[mlir][gpu][spirv] Remove rotation semantics of gpu.shuffle up/down (#139105)

From the description of gpu.shuffle operation, shuffle up/down rotates
values in the subgroup because it applies modulo on the shifted value to
calculate the result lane ID. It is inconsistent with the definition of
SPIR-V shuffle up/down and NVVM data movement definitions within
subgroup.

In NVVM, it says

"If the computed source lane index j is in range, the returned i32 value
will be the value of %a from lane j; otherwise, it will be the the value
of %a from the current thread."

It will keep the original value if the result land ID is out of range.

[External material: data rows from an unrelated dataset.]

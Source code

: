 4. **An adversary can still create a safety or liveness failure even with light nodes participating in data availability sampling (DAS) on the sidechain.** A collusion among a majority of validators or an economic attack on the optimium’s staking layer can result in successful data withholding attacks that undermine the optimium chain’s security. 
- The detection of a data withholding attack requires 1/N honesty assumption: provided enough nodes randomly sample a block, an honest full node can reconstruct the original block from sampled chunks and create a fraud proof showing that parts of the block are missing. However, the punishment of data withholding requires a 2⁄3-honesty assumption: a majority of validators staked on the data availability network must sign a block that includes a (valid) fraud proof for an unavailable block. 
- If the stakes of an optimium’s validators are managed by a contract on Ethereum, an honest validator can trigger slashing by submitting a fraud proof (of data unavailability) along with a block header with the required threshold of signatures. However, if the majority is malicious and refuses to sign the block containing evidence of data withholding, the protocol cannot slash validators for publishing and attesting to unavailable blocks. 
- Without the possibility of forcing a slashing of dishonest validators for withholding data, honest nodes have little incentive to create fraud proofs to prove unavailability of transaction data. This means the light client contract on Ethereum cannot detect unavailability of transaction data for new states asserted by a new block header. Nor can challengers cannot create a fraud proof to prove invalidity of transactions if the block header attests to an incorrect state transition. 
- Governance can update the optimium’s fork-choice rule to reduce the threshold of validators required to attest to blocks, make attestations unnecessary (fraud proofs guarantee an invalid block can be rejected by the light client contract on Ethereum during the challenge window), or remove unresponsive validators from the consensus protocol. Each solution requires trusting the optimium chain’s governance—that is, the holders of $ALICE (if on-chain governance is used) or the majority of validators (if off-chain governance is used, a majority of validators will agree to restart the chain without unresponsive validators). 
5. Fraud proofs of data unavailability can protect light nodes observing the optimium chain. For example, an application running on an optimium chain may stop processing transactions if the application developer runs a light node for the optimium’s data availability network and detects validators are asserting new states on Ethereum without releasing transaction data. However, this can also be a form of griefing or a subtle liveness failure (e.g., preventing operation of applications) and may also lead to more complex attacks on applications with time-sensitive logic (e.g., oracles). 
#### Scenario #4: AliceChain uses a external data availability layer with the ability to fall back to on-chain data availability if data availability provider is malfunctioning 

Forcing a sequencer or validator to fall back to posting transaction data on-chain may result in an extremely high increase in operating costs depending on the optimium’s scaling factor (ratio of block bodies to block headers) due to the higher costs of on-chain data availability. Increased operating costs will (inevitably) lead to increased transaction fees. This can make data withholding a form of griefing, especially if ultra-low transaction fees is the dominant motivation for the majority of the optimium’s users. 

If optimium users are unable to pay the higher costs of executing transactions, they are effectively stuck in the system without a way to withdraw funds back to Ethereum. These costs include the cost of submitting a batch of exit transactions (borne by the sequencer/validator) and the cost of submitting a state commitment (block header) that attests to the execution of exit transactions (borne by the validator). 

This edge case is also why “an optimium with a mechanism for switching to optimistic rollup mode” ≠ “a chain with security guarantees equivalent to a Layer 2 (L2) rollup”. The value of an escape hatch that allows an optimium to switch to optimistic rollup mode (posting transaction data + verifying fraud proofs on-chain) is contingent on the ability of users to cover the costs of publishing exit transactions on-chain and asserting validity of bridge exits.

In SPIR-V OpGroupNonUniformShuffleUp and OpGroupNonUniformShuffleDown,
it says

"The resulting value is undefined if Delta is greater than the current
invocation’s id within the scope or if the identified invocation is not
in scope restricted tangle."

It's an undefined value if the result land ID is out of range.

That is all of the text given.